__What is being asked__. Wherever the listing has a line with the string "varies", copy that line out.

※ ※ ※

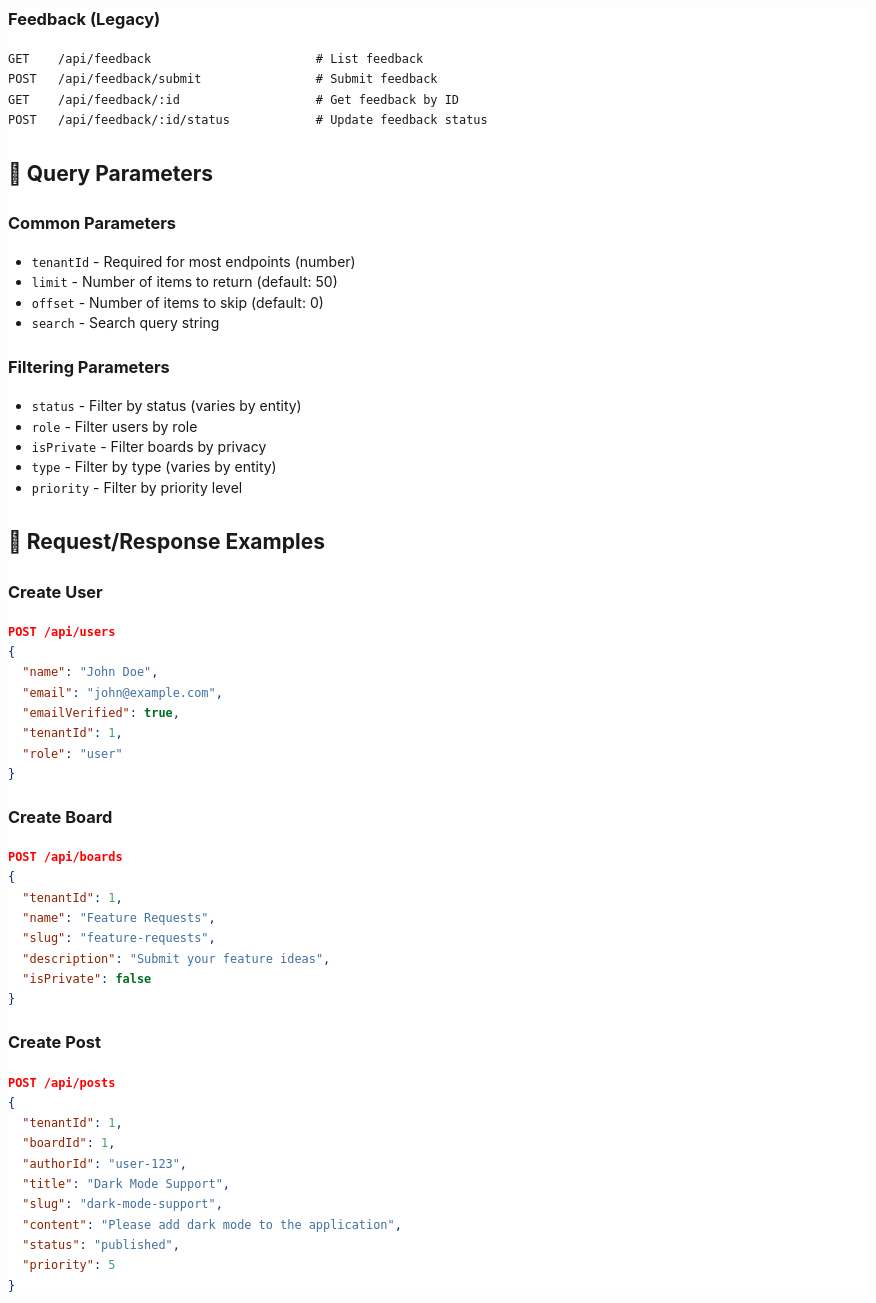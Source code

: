 ### Feedback (Legacy)
```
GET    /api/feedback                       # List feedback
POST   /api/feedback/submit                # Submit feedback
GET    /api/feedback/:id                   # Get feedback by ID
POST   /api/feedback/:id/status            # Update feedback status
```

## 🔧 Query Parameters

### Common Parameters
- `tenantId` - Required for most endpoints (number)
- `limit` - Number of items to return (default: 50)
- `offset` - Number of items to skip (default: 0)
- `search` - Search query string

### Filtering Parameters
- `status` - Filter by status (varies by entity)
- `role` - Filter users by role
- `isPrivate` - Filter boards by privacy
- `type` - Filter by type (varies by entity)
- `priority` - Filter by priority level

## 📝 Request/Response Examples

### Create User
```json
POST /api/users
{
  "name": "John Doe",
  "email": "john@example.com",
  "emailVerified": true,
  "tenantId": 1,
  "role": "user"
}
```

### Create Board
```json
POST /api/boards
{
  "tenantId": 1,
  "name": "Feature Requests",
  "slug": "feature-requests",
  "description": "Submit your feature ideas",
  "isPrivate": false
}
```

### Create Post
```json
POST /api/posts
{
  "tenantId": 1,
  "boardId": 1,
  "authorId": "user-123",
  "title": "Dark Mode Support",
  "slug": "dark-mode-support",
  "content": "Please add dark mode to the application",
  "status": "published",
  "priority": 5
}
```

※ ※ ※

__Final answer__.
- `status` - Filter by status (varies by entity)
- `type` - Filter by type (varies by entity)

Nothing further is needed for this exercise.